START PROVIDED RECORDS

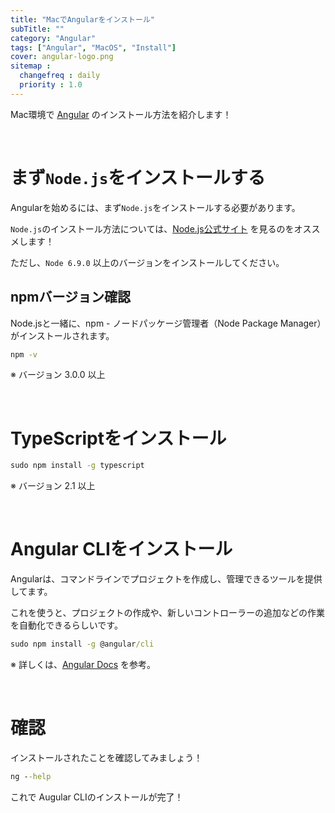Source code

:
 ```yaml
---
title: "MacでAngularをインストール"
subTitle: ""
category: "Angular"
tags: ["Angular", "MacOS", "Install"]
cover: angular-logo.png
sitemap :
  changefreq : daily
  priority : 1.0
---
```


Mac環境で [Angular](https://angular.io/) のインストール方法を紹介します！

<br>

# まず`Node.js`をインストールする

Angularを始めるには、まず`Node.js`をインストールする必要があります。

`Node.js`のインストール方法については、[Node.js公式サイト](https://nodejs.org/ja/) を見るのをオススメします！

ただし、`Node 6.9.0` 以上のバージョンをインストールしてください。

## npmバージョン確認

Node.jsと一緒に、npm - ノードパッケージ管理者（Node Package Manager）がインストールされます。

```cmd
npm -v
```

※ バージョン 3.0.0 以上

<br>

# TypeScriptをインストール

```cmd
sudo npm install -g typescript
```

※ バージョン 2.1 以上

<br>

# Angular CLIをインストール

Angularは、コマンドラインでプロジェクトを作成し、管理できるツールを提供してます。

これを使うと、プロジェクトの作成や、新しいコントローラーの追加などの作業を自動化できるらしいです。

```cmd
sudo npm install -g @angular/cli
```

※ 詳しくは、[Angular Docs](https://angular.io/guide/quickstart) を参考。

<br>

# 確認

インストールされたことを確認してみましょう！

```cmd
ng --help
```

これで Augular CLIのインストールが完了！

END PROVIDED RECORDS

**YOUR INSTRUCTIONS:**
Beginning at the first line of the listing, print each line exactly until and including the one that has "Angularを始めるには、"; skip pictures.

**WRITTEN RESPONSE:**
Source code

:
 ```yaml
---
title: "MacでAngularをインストール"
subTitle: ""
category: "Angular"
tags: ["Angular", "MacOS", "Install"]
cover: angular-logo.png
sitemap :
  changefreq : daily
  priority : 1.0
---
```


Mac環境で [Angular](https://angular.io/) のインストール方法を紹介します！

<br>

# まず`Node.js`をインストールする

Angularを始めるには、まず`Node.js`をインストールする必要があります。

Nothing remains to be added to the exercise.